4 Ways to Speak Up More in Meetings

This question came in from a really good friend of mine, whom I’ve known for over 30 years. And here’s the thing. She’s so smart with so much to offer. And, sometimes she holds back and doesn’t speak up in meetings. Which is tragic.

So here’s my advice for her and for anyone struggling to speak up more in meetings.

1. Start before the meeting begins.

The best way to have more confidence and speak up more in meetings is to be really prepared. Ask for the agenda in advance. Or, inquire about the topics to be discussed and decisions to be made.

A little advanced notice about the conversation gives some time to gather your thoughts and prepare your point of view.

2. Imagine the players at the table.

Before the meeting, picture who will be in the meeting and what could be on their hearts and minds.

Anticipating other people’s contributions and ideas can help you be more prepared to jump into the dialogue and add value.

3. Consider your most important points and write them down in advance.

It’s easy for conversations to go all over the place in meetings, particularly if you’re in a team full of extroverts.

Try writing down your most important points in advance, so when the conversation goes sideways, it’s easier to bring the conversation back and speak up more in meetings.

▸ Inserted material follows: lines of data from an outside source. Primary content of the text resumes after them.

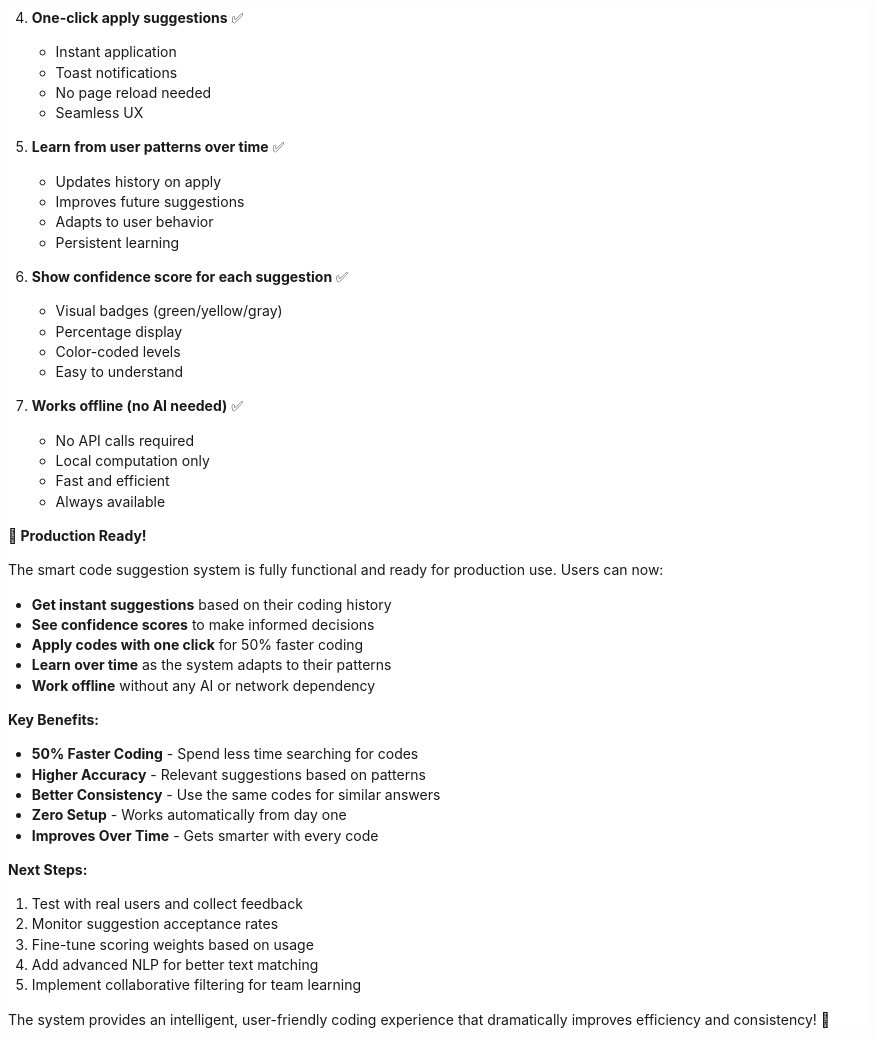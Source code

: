 4. **One-click apply suggestions** ✅
   - Instant application
   - Toast notifications
   - No page reload needed
   - Seamless UX

5. **Learn from user patterns over time** ✅
   - Updates history on apply
   - Improves future suggestions
   - Adapts to user behavior
   - Persistent learning

6. **Show confidence score for each suggestion** ✅
   - Visual badges (green/yellow/gray)
   - Percentage display
   - Color-coded levels
   - Easy to understand

7. **Works offline (no AI needed)** ✅
   - No API calls required
   - Local computation only
   - Fast and efficient
   - Always available

**🚀 Production Ready!**

The smart code suggestion system is fully functional and ready for production use. Users can now:
- **Get instant suggestions** based on their coding history
- **See confidence scores** to make informed decisions
- **Apply codes with one click** for 50% faster coding
- **Learn over time** as the system adapts to their patterns
- **Work offline** without any AI or network dependency

**Key Benefits:**
- **50% Faster Coding** - Spend less time searching for codes
- **Higher Accuracy** - Relevant suggestions based on patterns
- **Better Consistency** - Use the same codes for similar answers
- **Zero Setup** - Works automatically from day one
- **Improves Over Time** - Gets smarter with every code

**Next Steps:**
1. Test with real users and collect feedback
2. Monitor suggestion acceptance rates
3. Fine-tune scoring weights based on usage
4. Add advanced NLP for better text matching
5. Implement collaborative filtering for team learning

The system provides an intelligent, user-friendly coding experience that dramatically improves efficiency and consistency! 🎯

“One idea I why employees don't speak up more in meetingshave that I want to ensure we consider before we close is _______”

Or, you can frame it as a question.

“In preparing for this meeting, I’ve been wondering if we might consider ____. Would that be a topic worth spending a few minutes on?”

4. Position your ideas using our Courageous Cultures I.D.E.A. Model.

If you’ve read Courageous Cultures, attended one of our leadership development programs, or have hung out much on this blog, you know we’re big fans of the I.D.E.A. method for positioning your ideas. This is a great approach to help you speak up in meetings as well.

You can read more about the I.D.E.A approach for positioning your ideas here (or simply watch the video).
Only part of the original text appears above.